【プロ野球】セ・パ両リーグ契約更改で起きている”珍交渉”の舞台裏 (2/2ページ)

デイリーニュースオンライン

戦術:球団に気をつかわせる <天然>

「紙を見せられたけど、内容はよくわからなかった」

 球界一の天然キャラ・糸井嘉男(当時日本ハム)の2009年オフのコメント。この年、131試合に出場し、打率.306/15本塁打/58打点、リーグ最多の40二塁打で本格ブレイクを果たした。

 1800万円から6000万円の大幅増を提示されたが、球団が作成した評価の資料も意味がわからず一発サイン。

 今季は3億5000万円+出来高でプレーした糸井だが、契約更改ではなぜかマトモな提示が多い。

 もしかすると、「低額提示をしたら、そのままわけもわからずサインされてしまって詐欺よばわりされるんじゃないか…」と球団も気をつかって最初からマックス提示なのかも…!?

番外編:同情を誘う <牛丼&車>

「これから食事は松屋か吉野家にする」

 契約更改後、大幅減俸になった選手が漏らす弱音。近年、迷言を残したのは細山田武史(当時DeNA)だ。

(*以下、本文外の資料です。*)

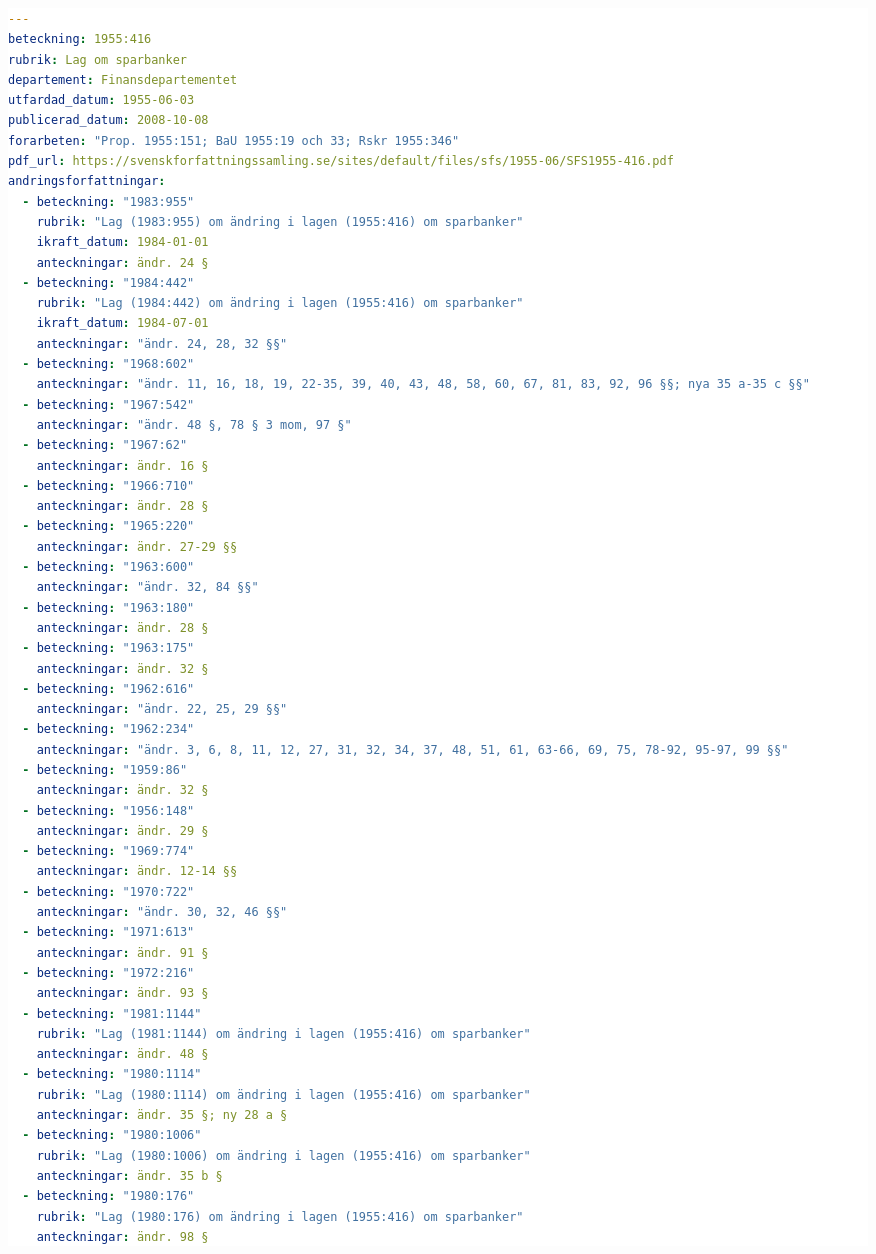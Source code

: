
 ```yaml
---
beteckning: 1955:416
rubrik: Lag om sparbanker
departement: Finansdepartementet
utfardad_datum: 1955-06-03
publicerad_datum: 2008-10-08
forarbeten: "Prop. 1955:151; BaU 1955:19 och 33; Rskr 1955:346"
pdf_url: https://svenskforfattningssamling.se/sites/default/files/sfs/1955-06/SFS1955-416.pdf
andringsforfattningar:
  - beteckning: "1983:955"
    rubrik: "Lag (1983:955) om ändring i lagen (1955:416) om sparbanker"
    ikraft_datum: 1984-01-01
    anteckningar: ändr. 24 §
  - beteckning: "1984:442"
    rubrik: "Lag (1984:442) om ändring i lagen (1955:416) om sparbanker"
    ikraft_datum: 1984-07-01
    anteckningar: "ändr. 24, 28, 32 §§"
  - beteckning: "1968:602"
    anteckningar: "ändr. 11, 16, 18, 19, 22-35, 39, 40, 43, 48, 58, 60, 67, 81, 83, 92, 96 §§; nya 35 a-35 c §§"
  - beteckning: "1967:542"
    anteckningar: "ändr. 48 §, 78 § 3 mom, 97 §"
  - beteckning: "1967:62"
    anteckningar: ändr. 16 §
  - beteckning: "1966:710"
    anteckningar: ändr. 28 §
  - beteckning: "1965:220"
    anteckningar: ändr. 27-29 §§
  - beteckning: "1963:600"
    anteckningar: "ändr. 32, 84 §§"
  - beteckning: "1963:180"
    anteckningar: ändr. 28 §
  - beteckning: "1963:175"
    anteckningar: ändr. 32 §
  - beteckning: "1962:616"
    anteckningar: "ändr. 22, 25, 29 §§"
  - beteckning: "1962:234"
    anteckningar: "ändr. 3, 6, 8, 11, 12, 27, 31, 32, 34, 37, 48, 51, 61, 63-66, 69, 75, 78-92, 95-97, 99 §§"
  - beteckning: "1959:86"
    anteckningar: ändr. 32 §
  - beteckning: "1956:148"
    anteckningar: ändr. 29 §
  - beteckning: "1969:774"
    anteckningar: ändr. 12-14 §§
  - beteckning: "1970:722"
    anteckningar: "ändr. 30, 32, 46 §§"
  - beteckning: "1971:613"
    anteckningar: ändr. 91 §
  - beteckning: "1972:216"
    anteckningar: ändr. 93 §
  - beteckning: "1981:1144"
    rubrik: "Lag (1981:1144) om ändring i lagen (1955:416) om sparbanker"
    anteckningar: ändr. 48 §
  - beteckning: "1980:1114"
    rubrik: "Lag (1980:1114) om ändring i lagen (1955:416) om sparbanker"
    anteckningar: ändr. 35 §; ny 28 a §
  - beteckning: "1980:1006"
    rubrik: "Lag (1980:1006) om ändring i lagen (1955:416) om sparbanker"
    anteckningar: ändr. 35 b §
  - beteckning: "1980:176"
    rubrik: "Lag (1980:176) om ändring i lagen (1955:416) om sparbanker"
    anteckningar: ändr. 98 §
```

 1軍出場なしに終わった2012年オフ。減額制限を超える1700万円から600万円への大幅減を提示され、語ったのがこのセリフだ。

 全額ぶっこめば、2万杯ぐらい食べられる気もするが、すき家を忘れているのもポイントが高い。また「エイプリールフールかと…」と顔を覆いながら、何とか気の利いたコメントを言おうとしていた点も「らしさ」が出ている。

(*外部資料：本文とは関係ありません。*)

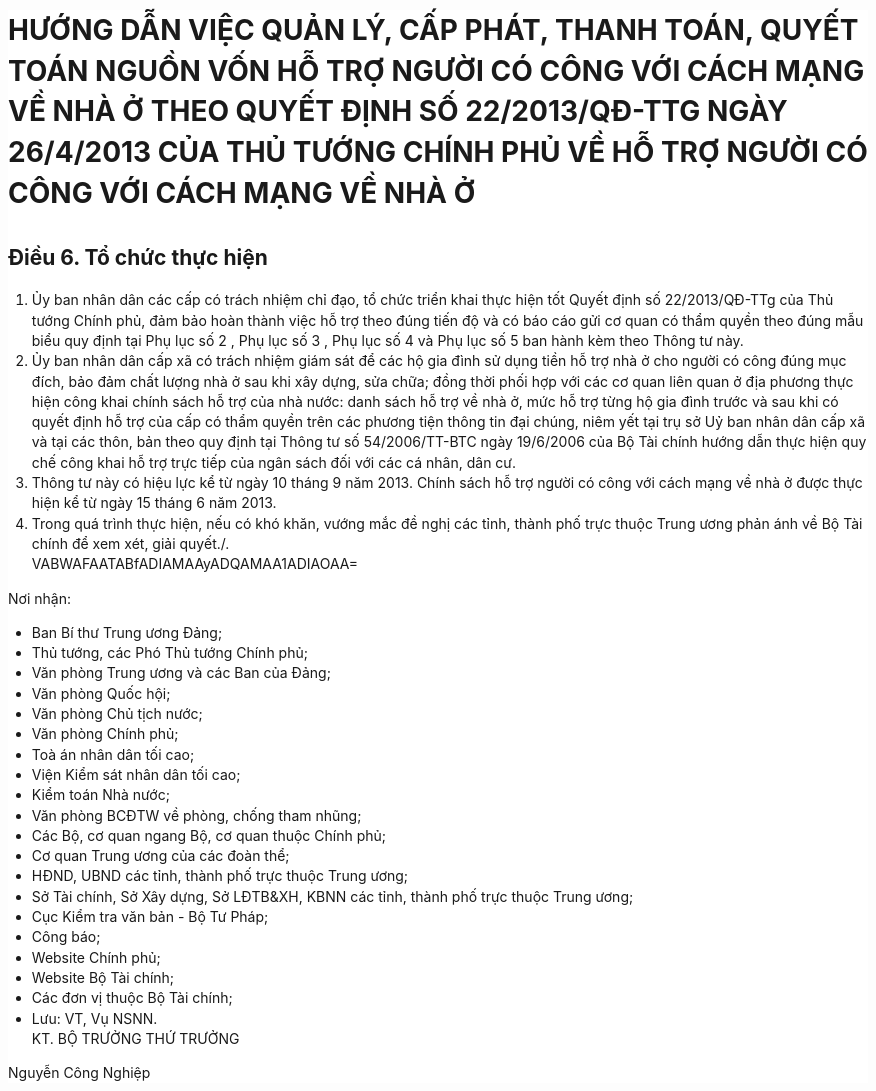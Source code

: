 # HƯỚNG DẪN VIỆC QUẢN LÝ, CẤP PHÁT, THANH TOÁN, QUYẾT TOÁN NGUỒN VỐN HỖ TRỢ NGƯỜI CÓ CÔNG VỚI CÁCH MẠNG VỀ NHÀ Ở THEO QUYẾT ĐỊNH SỐ 22/2013/QĐ-TTG NGÀY 26/4/2013 CỦA THỦ TƯỚNG CHÍNH PHỦ VỀ HỖ TRỢ NGƯỜI CÓ CÔNG VỚI CÁCH MẠNG VỀ NHÀ Ở

## Điều 6. Tổ chức thực hiện  
1. Ủy ban nhân dân các cấp có trách nhiệm chỉ đạo, tổ chức triển khai thực hiện tốt Quyết định số 22/2013/QĐ-TTg của Thủ tướng Chính phủ, đảm bảo hoàn thành việc hỗ trợ theo đúng tiến độ và có báo cáo gửi cơ quan có thẩm quyền theo đúng mẫu biểu quy định tại Phụ lục số 2 , Phụ lục số 3 , Phụ lục số 4 và Phụ lục số 5 ban hành kèm theo Thông tư này.  
2. Ủy ban nhân dân cấp xã có trách nhiệm giám sát để các hộ gia đình sử dụng tiền hỗ trợ nhà ở cho người có công đúng mục đích, bảo đảm chất lượng nhà ở sau khi xây dựng, sửa chữa; đồng thời phối hợp với các cơ quan liên quan ở địa phương thực hiện công khai chính sách hỗ trợ của nhà nước: danh sách hỗ trợ về nhà ở, mức hỗ trợ từng hộ gia đình trước và sau khi có quyết định hỗ trợ của cấp có thẩm quyền trên các phương tiện thông tin đại chúng, niêm yết tại trụ sở Uỷ ban nhân dân cấp xã và tại các thôn, bản theo quy định tại Thông tư số 54/2006/TT-BTC ngày 19/6/2006 của Bộ Tài chính hướng dẫn thực hiện quy chế công khai hỗ trợ trực tiếp của ngân sách đối với các cá nhân, dân cư.  
3. Thông tư này có hiệu lực kể từ ngày 10 tháng 9 năm 2013. Chính sách hỗ trợ người có công với cách mạng về nhà ở được thực hiện kể từ ngày 15 tháng 6 năm 2013.  
4. Trong quá trình thực hiện, nếu có khó khăn, vướng mắc đề nghị các tỉnh, thành phố trực thuộc Trung ương phản ánh về Bộ Tài chính để xem xét, giải quyết./.  
  VABWAFAATABfADIAMAAyADQAMAA1ADIAOAA=    
  
Nơi nhận: 
 - Ban Bí thư Trung ương Đảng; 
- Thủ tướng, các Phó Thủ tướng Chính phủ; 
- Văn phòng Trung ương và các Ban của Đảng; 
- Văn phòng Quốc hội; 
- Văn phòng Chủ tịch nước; 
- Văn phòng Chính phủ; 
- Toà án nhân dân tối cao; 
- Viện Kiểm sát nhân dân tối cao; 
- Kiểm toán Nhà nước; 
- Văn phòng BCĐTW về phòng, chống tham nhũng; 
- Các Bộ, cơ quan ngang Bộ, cơ quan thuộc Chính phủ; 
- Cơ quan Trung ương của các đoàn thể; 
- HĐND, UBND các tỉnh, thành phố trực thuộc Trung ương; 
- Sở Tài chính, Sở Xây dựng, Sở LĐTB&XH, KBNN các tỉnh, thành phố trực thuộc Trung ương; 
- Cục Kiểm tra văn bản - Bộ Tư Pháp; 
- Công báo; 
- Website Chính phủ; 
- Website Bộ Tài chính; 
- Các đơn vị thuộc Bộ Tài chính; 
- Lưu: VT, Vụ NSNN.    
KT. BỘ TRƯỞNG 
THỨ TRƯỞNG 
 
 
 
 
Nguyễn Công Nghiệp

 また同種のコメントでは、2004年オフの福留孝介(当時中日)も秀逸。2億円で現状維持の提示を受け、「年俸が上がらないから車は買えない!」と爆弾発言。メルセデス・ベンツSLRマクラーレン(本体車両価格:6000万円弱)でも買おうとしていたのだろうか…。

 ちなみに福留は今季、輸入自動車販売を手がけるヤナセ主催の「2015ヤナセ・阪神タイガースMVP賞」を受賞。副賞として、メルセデス・ベンツA180(本体車両価格:326万円)を獲得している。